Un motore silenzioso
In un capitalismo povero di capitali com’è sempre stato quello italiano, Mediobanca ha svolto un ruolo insostituibile per le grandi imprese private: le ha accompagnate nel loro sviluppo, le ha indirizzate su strade poco accidentate, le ha salvate quando inciampavano. Comunque si giudichi l’operato di Mediobanca, proprio oggi che la scalata del Monte Paschi di Siena appoggiata dal governo Meloni la riconsegna tra molte incognite a un controllo partecipato dallo stato, non c’è dubbio che sia stata un bastione attorno al quale l’Italia si è trasformata da paese prevalentemente agricolo in potenza industriale, cercando di emanciparsi dai ristretti confini culturali e d’impresa.
Nel 1946 Raffaele Mattioli ed Enrico Cuccia, i due più grandi banchieri del Novecento italiano, dalle stanze della Banca Commerciale ispirano e lanciano Mediobanca per finanziare le imprese, ma nutrono anche l’ambizione di favorire l’interesse generale del paese, un’aspirazione quasi illuminista in quella stagione irripetibile. Non si capisce il ruolo storico di Mediobanca, e anche l’importanza dell’intervento pubblico in economia nel dopoguerra, se non si parte dal riconoscimento del valore di una classe dirigente che all’alba della Repubblica si assume la responsabilità della ricostruzione, di fornire linfa vitale al tessuto produttivo, di sostenere la nascita di imprese competitive, di creare lavoro.

Le fragilità del capitalismo in Italia
Molto prima che manager, finanzieri, industriali fossero affascinati dalle tentazioni del facile arricchimento, dalla sbornia delle stock options, dai premi di risultato, l’Italia ha avuto uomini nelle imprese pubbliche di altissimo livello: colti, preparati, responsabili. Guglielmo Reiss Romoli, un nome che probabilmente oggi dice poco ai fanatici dello smartphone, creò la rete telefonica, unificando nella Stet quello che Ernesto Rossi definiva “lo spezzatino”, cioè le piccole compagnie locali. Enrico Mattei, ex partigiano, sfidò i signori del petrolio e garantì l’energia per l’industria e per le nostre case.
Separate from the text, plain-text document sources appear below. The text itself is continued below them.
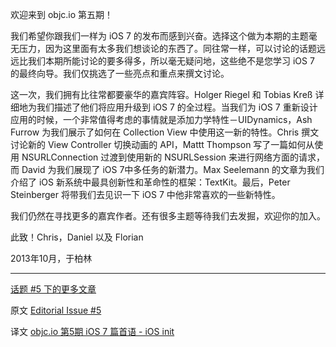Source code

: 欢迎来到 objc.io 第五期！

我们希望你跟我们一样为 iOS 7 的发布而感到兴奋。选择这个做为本期的主题毫无压力，因为这里面有太多我们想谈论的东西了。同往常一样，可以讨论的话题远远比我们本期所能讨论的要多得多，所以毫无疑问地，这些绝不是您学习 iOS 7 的最终向导。我们仅挑选了一些亮点和重点来撰文讨论。

这一次，我们拥有比往常都要豪华的嘉宾阵容。Holger Riegel 和 Tobias Kreß 详细地为我们描述了他们将应用升级到 iOS 7 的全过程。当我们为 iOS 7 重新设计应用的时候，一个非常值得考虑的事情就是添加力学特性－UIDynamics，Ash Furrow 为我们展示了如何在 Collection View 中使用这一新的特性。Chris 撰文讨论新的 View Controller 切换动画的 API，Mattt Thompson 写了一篇如何从使用 NSURLConnection 过渡到使用新的 NSURLSession 来进行网络方面的请求，而 David 为我们展现了 iOS 7中多任务的新潜力。Max Seelemann 的文章为我们介绍了 iOS 新系统中最具创新性和革命性的框架：TextKit。最后，Peter Steinberger 将带我们去见识一下 iOS 7 中他非常喜欢的一些新特性。

我们仍然在寻找更多的嘉宾作者。还有很多主题等待我们去发掘，欢迎你的加入。

此致！Chris，Daniel 以及 Florian

2013年10月，于柏林

---

[话题 #5 下的更多文章][2]

   [2]: http://objccn.io/issue-5
   
原文 [Editorial Issue #5](http://www.objc.io/issue-5/editorial.html)
   
译文 [objc.io 第5期 iOS 7 篇首语 - iOS init](http://iosinit.com/?p=935) 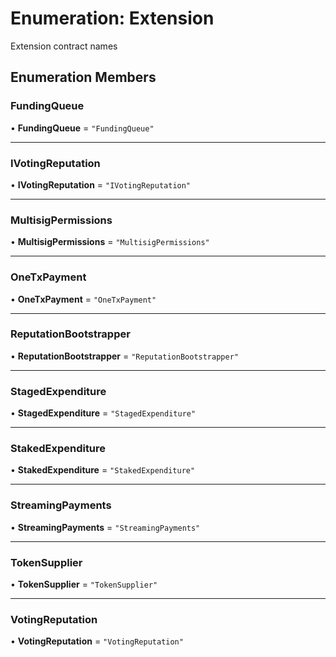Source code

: # Enumeration: Extension

Extension contract names

## Enumeration Members

### FundingQueue

• **FundingQueue** = ``"FundingQueue"``

___

### IVotingReputation

• **IVotingReputation** = ``"IVotingReputation"``

___

### MultisigPermissions

• **MultisigPermissions** = ``"MultisigPermissions"``

___

### OneTxPayment

• **OneTxPayment** = ``"OneTxPayment"``

___

### ReputationBootstrapper

• **ReputationBootstrapper** = ``"ReputationBootstrapper"``

___

### StagedExpenditure

• **StagedExpenditure** = ``"StagedExpenditure"``

___

### StakedExpenditure

• **StakedExpenditure** = ``"StakedExpenditure"``

___

### StreamingPayments

• **StreamingPayments** = ``"StreamingPayments"``

___

### TokenSupplier

• **TokenSupplier** = ``"TokenSupplier"``

___

### VotingReputation

• **VotingReputation** = ``"VotingReputation"``
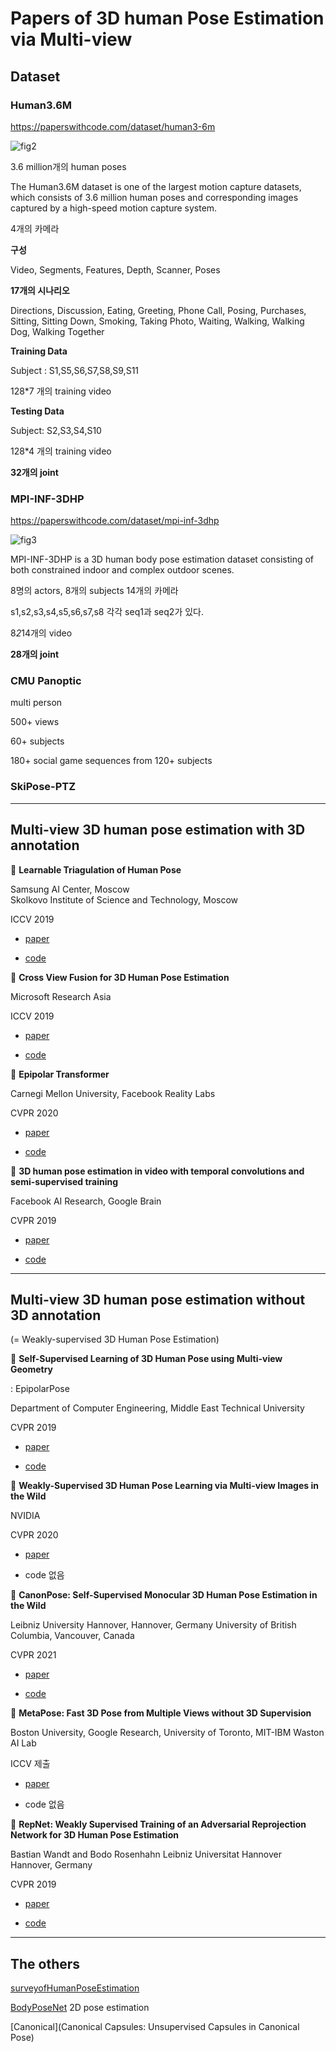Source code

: # Papers of 3D human Pose Estimation via Multi-view 


## Dataset 

### Human3.6M

<https://paperswithcode.com/dataset/human3-6m>


![fig2](https://user-images.githubusercontent.com/831215/47666702-83f82f80-dba4-11e8-89b8-9fd029189ba2.png)

3.6 million개의 human poses

The Human3.6M dataset is one of the largest motion capture datasets, which consists of 3.6 million human poses and corresponding images captured by a high-speed motion capture system.

4개의 카메라 

**구성**

Video, Segments, Features, Depth, Scanner, Poses

**17개의 시나리오**

Directions, Discussion, Eating, Greeting, Phone Call, Posing, Purchases, Sitting, Sitting Down, Smoking, Taking Photo, Waiting, Walking, Walking Dog, Walking Together

**Training Data**

Subject : S1,S5,S6,S7,S8,S9,S11

128*7 개의 training video

**Testing Data**

Subject: S2,S3,S4,S10

128*4 개의 training video

**32개의 joint**


### MPI-INF-3DHP

<https://paperswithcode.com/dataset/mpi-inf-3dhp>

![fig3](https://www.researchgate.net/profile/Sandika-Biswas-2/publication/336161944/figure/fig2/AS:845671196274688@1578635133172/Left-Image-from-MPI-INF-3dHP-test-dataset-Right-Comparison-of-2d-ground-truth-pose.png)

MPI-INF-3DHP is a 3D human body pose estimation dataset consisting of both constrained indoor and complex outdoor scenes.

8명의 actors, 8개의 subjects 14개의 카메라 

s1,s2,s3,s4,s5,s6,s7,s8 각각 seq1과 seq2가 있다.

8*2*14개의 video

**28개의 joint**

### CMU Panoptic 

multi person 

500+ views

60+ subjects

180+ social game sequences from 120+ subjects

### SkiPose-PTZ


---

## Multi-view 3D human pose estimation with 3D annotation 

🔗 **Learnable Triagulation of Human Pose**

Samsung AI Center, Moscow  
Skolkovo Institute of Science and Technology, Moscow

ICCV 2019

- [paper](https://openaccess.thecvf.com/content_ICCV_2019/papers/Iskakov_Learnable_Triangulation_of_Human_Pose_ICCV_2019_paper.pdf)

- [code](https://github.com/karfly/learnable-triangulation-pytorch)


🔗 **Cross View Fusion for 3D Human Pose Estimation**

Microsoft Research Asia

ICCV 2019

- [paper](https://openaccess.thecvf.com/content_ICCV_2019/papers/Qiu_Cross_View_Fusion_for_3D_Human_Pose_Estimation_ICCV_2019_paper.pdf)

- [code](https://github.com/microsoft/multiview-human-pose-estimation-pytorch)


🔗 **Epipolar Transformer**

Carnegi Mellon University, Facebook Reality Labs

CVPR 2020

- [paper](https://openaccess.thecvf.com/content_CVPR_2020/papers/He_Epipolar_Transformers_CVPR_2020_paper.pdf)

- [code](https://github.com/yihui-he/epipolar-transformers)

🔗 **3D human pose estimation in video with temporal convolutions and semi-supervised training**

Facebook AI Research, Google Brain

CVPR 2019

- [paper](https://openaccess.thecvf.com/content_CVPR_2019/papers/Pavllo_3D_Human_Pose_Estimation_in_Video_With_Temporal_Convolutions_and_CVPR_2019_paper.pdf)

- [code](https://github.com/facebookresearch/VideoPose3D)

---

## Multi-view 3D human pose estimation without 3D annotation 
(= Weakly-supervised 3D Human Pose Estimation)

🔗 **Self-Supervised Learning of 3D Human Pose using Multi-view Geometry**

: EpipolarPose

Department of Computer Engineering, Middle East Technical University

CVPR 2019

- [paper](https://openaccess.thecvf.com/content_CVPR_2019/papers/Kocabas_Self-Supervised_Learning_of_3D_Human_Pose_Using_Multi-View_Geometry_CVPR_2019_paper.pdf)

- [code](https://github.com/mkocabas/EpipolarPose)

🔗 **Weakly-Supervised 3D Human Pose Learning via Multi-view Images in the Wild**

NVIDIA

CVPR 2020

- [paper](https://openaccess.thecvf.com/content_CVPR_2020/papers/Iqbal_Weakly-Supervised_3D_Human_Pose_Learning_via_Multi-View_Images_in_the_CVPR_2020_paper.pdf)

- code 없음 

🔗 **CanonPose: Self-Supervised Monocular 3D Human Pose Estimation in the Wild**

Leibniz University Hannover, Hannover, Germany
University of British Columbia, Vancouver, Canada

CVPR 2021

- [paper](https://openaccess.thecvf.com/content/CVPR2021/papers/Wandt_CanonPose_Self-Supervised_Monocular_3D_Human_Pose_Estimation_in_the_Wild_CVPR_2021_paper.pdf)

- [code](https://github.com/bastianwandt/CanonPose)

🔗 **MetaPose: Fast 3D Pose from Multiple Views without 3D Supervision**

Boston University, Google Research, University of Toronto, MIT-IBM Waston AI Lab

ICCV 제출

- [paper](https://arxiv.org/pdf/2108.04869v1.pdf)

- code 없음 

🔗 **RepNet: Weakly Supervised Training of an Adversarial Reprojection Network for 3D Human Pose Estimation**

Bastian Wandt and Bodo Rosenhahn
Leibniz Universitat Hannover 
Hannover, Germany

CVPR 2019

- [paper](https://openaccess.thecvf.com/content_CVPR_2019/papers/Wandt_RepNet_Weakly_Supervised_Training_of_an_Adversarial_Reprojection_Network_for_CVPR_2019_paper.pdf)

- [code](https://github.com/bastianwandt/RepNet)

---

## The others

[surveyofHumanPoseEstimation](https://ieeexplore.ieee.org/stamp/stamp.jsp?arnumber=9144178)

[BodyPoseNet](https://eehoeskrap.tistory.com/564)
2D pose estimation 

[Canonical](Canonical Capsules: Unsupervised Capsules in Canonical Pose)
Oscar Sinigaglia era il sostenitore di una siderurgia moderna al servizio delle fabbriche del Nord da cui uscivano auto, frigoriferi, lavatrici, simboli del “miracolo” italiano. Giuseppe Luraghi costruì il mito dell’Alfa Romeo e propugnò l’industrializzazione del Sud con Pomigliano d’Arco, combattendo la voracità dei partiti e la prepotenza della Fiat. Donato Menichella, prima direttore generale dell’Iri e poi governatore della Banca d’Italia accompagnò Alcide De Gasperi in America per ottenere il prestito per ricostruire l’Italia in macerie.
Mediobanca, fino agli anni Novanta controllata dalle banche dell’Iri, è protagonista di questa stagione. Si occupa del finanziamento a medio e lungo termine delle imprese trasformandosi col tempo in un pronto soccorso per aziende in crisi. La fragilità del capitalismo privato, in larga misura di origine familiare e poco disponibile ad aprirsi al mercato, trova protezione in Enrico Cuccia che conosce difetti e virtù della classe imprenditoriale (e pure di quella politica) e proprio per questo non si fida. Tutto passa sul tavolo di Cuccia. Bisogna salvare la Fiat con un maxi-aumento di capitale? Gli Agnelli vogliono liquidare Gheddafi, azionista ingombrante?
Pirelli fallisce la scalata alla tedesca Continental? La Comit passa ai privati? E poi le trame di Sindona, le battaglie della Montedison, i debiti di Raul Gardini, la scalata dell’Olivetti alla Telecom, la guerra con la finanza cattolica per la Cariplo, la difesa strenua delle Assicurazioni Generali. Nel bene e nel male ci pensa sempre Mediobanca, da cui Silvio Berlusconi, diffidente, resta lontano per anni (entrerà poi con Mediolanum) mentre Cuccia rifiuta di assistere Calisto Tanzi e la sua Parmalat perché convinto che sarebbe finito male.
Sulle debolezze e le lacune del capitalismo tricolore, si è spesso detto, Mediobanca ha accumulato un potere eccessivo, oligarchico, creando un “salotto” più o meno buono dove si entrava per cooptazione. Vero, anche se ogni vicenda, direbbero gli storici, andrebbe contestualizzata nel tempo. Oggi qualcuno vuole maramaldeggiare sull’ex santuario della finanza che, comunque, come l’abbiamo conosciuto non esiste più da tempo. Il “secolo breve” dell’istituto è finito nel 2000 con la scomparsa di Cuccia che conosceva i tempi della storia e ammetteva: “Se è caduto l’impero romano può cadere anche Mediobanca”.